Ne m’interrogez pas là-dessus, car je ne me ferai jamais moine.

Camille

Depuis près de dix ans que nous avons vécu éloignés l’un de l’autre, vous avez commencé l’expérience de la vie. Je sais quel homme vous êtes, et vous devez avoir beaucoup appris en peu de temps avec un cœur et un esprit comme les vôtres. Dites-moi, avez-vous eu des maîtresses ?

Perdican

Pourquoi cela ?

Camille

Répondez-moi, je vous en prie, sans modestie et sans fatuité.

Perdican

J’en ai eu.

Camille

Les avez-vous aimées ?

Perdican

De tout mon cœur.

Camille

Où sont-elles maintenant ? Le savez-vous ?

Perdican

Voilà, en vérité, des questions singulières. Que voulez-vous que je vous dise ? Je ne suis ni leur mari ni leur frère ; elles sont allées où bon leur a semblé.

Camille

Il doit nécessairement y en avoir une que vous ayez préférée aux autres. Combien de temps avez-vous aimé celle que vous avez aimée le mieux ?

Perdican

Tu es une drôle de fille ! Veux-tu te faire mon confesseur ?

Camille

C’est une grâce que je vous demande, de me répondre sincèrement. Vous n’êtes point un libertin, et je crois que votre cœur a de la probité.
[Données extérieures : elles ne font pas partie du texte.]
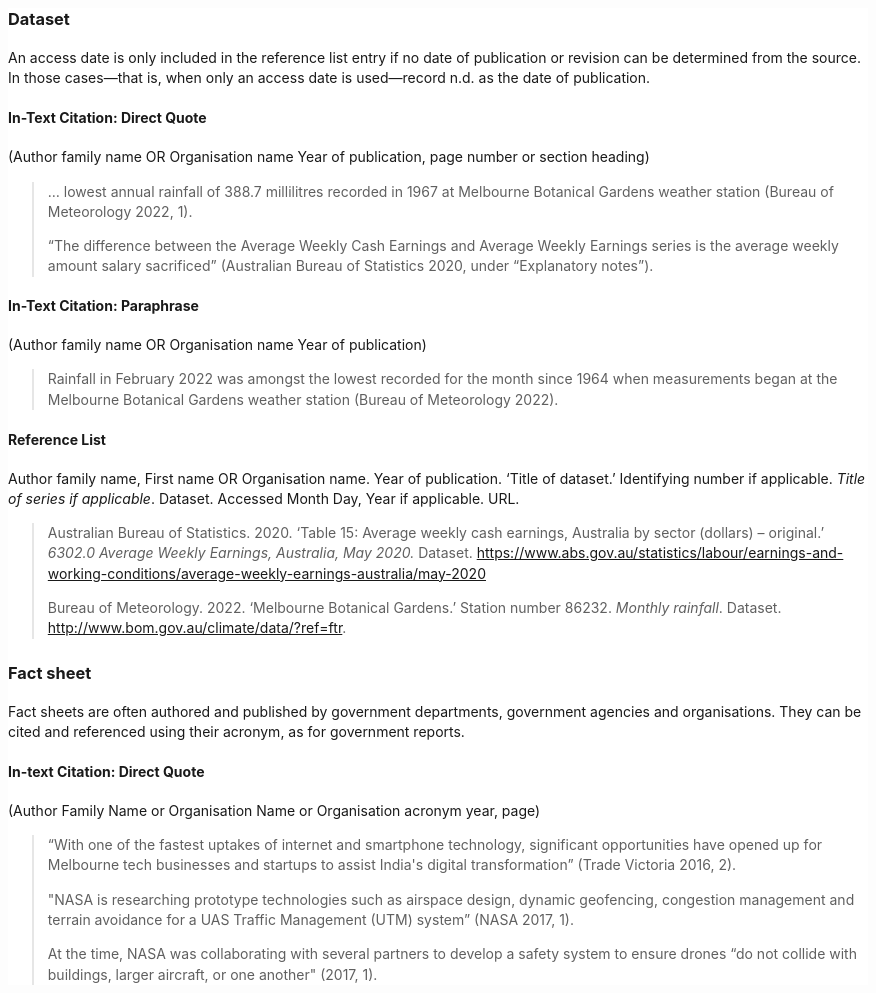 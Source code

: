 ### Dataset

An access date is only included in the reference list entry if no date of publication or revision can be determined from the source. In those cases—that is, when only an access date is used—record n.d. as the date of publication.

#### In-Text Citation: Direct Quote

(Author family name OR Organisation name Year of publication, page number or section heading)

> … lowest annual rainfall of 388.7 millilitres recorded in 1967 at Melbourne Botanical Gardens weather station (Bureau of Meteorology 2022, 1).
> 
> “The difference between the Average Weekly Cash Earnings and Average Weekly Earnings series is the average weekly amount salary sacrificed” (Australian Bureau of Statistics 2020, under “Explanatory notes”).

#### In-Text Citation: Paraphrase

(Author family name OR Organisation name Year of publication)

> Rainfall in February 2022 was amongst the lowest recorded for the month since 1964 when measurements began at the Melbourne Botanical Gardens weather station (Bureau of Meteorology 2022).

#### Reference List

Author family name, First name OR Organisation name. Year of publication. ‘Title of dataset.’ Identifying number if applicable. _Title of series if applicable_. Dataset. Accessed Month Day, Year if applicable. URL.

> Australian Bureau of Statistics. 2020. ‘Table 15: Average weekly cash earnings, Australia by sector (dollars) – original.’ _6302.0 Average Weekly Earnings, Australia, May 2020._ Dataset. https://www.abs.gov.au/statistics/labour/earnings-and-working-conditions/average-weekly-earnings-australia/may-2020
> 
> Bureau of Meteorology. 2022. ‘Melbourne Botanical Gardens.’ Station number 86232. _Monthly rainfall_. Dataset. http://www.bom.gov.au/climate/data/?ref=ftr.

### Fact sheet

Fact sheets are often authored and published by government departments, government agencies and organisations. They can be cited and referenced using their acronym, as for government reports.

#### In-text Citation: Direct Quote

(Author Family Name or Organisation Name or Organisation acronym year, page)

> “With one of the fastest uptakes of internet and smartphone technology, significant opportunities have opened up for Melbourne tech businesses and startups to assist India's digital transformation” (Trade Victoria 2016, 2).
> 
> "NASA is researching prototype technologies such as airspace design, dynamic geofencing, congestion management and terrain avoidance for a UAS Traffic Management (UTM) system” (NASA 2017, 1).
> 
> At the time, NASA was collaborating with several partners to develop a safety system to ensure drones “do not collide with buildings, larger aircraft, or one another" (2017, 1).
Vous avez dû inspirer l’amour, car vous le méritez, et vous ne vous seriez pas livré à un caprice. Répondez-moi, je vous en prie.

Perdican

Ma foi, je ne m’en souviens pas.

Camille

Connaissez-vous un homme qui n’ait aimé qu’une femme ?

Perdican

Il y en a certainement.

Camille

Est-ce un de vos amis ? Dites-moi son nom.

Perdican

Je n’ai pas de nom à vous dire, mais je crois qu’il y a des hommes capables de n’aimer qu’une fois.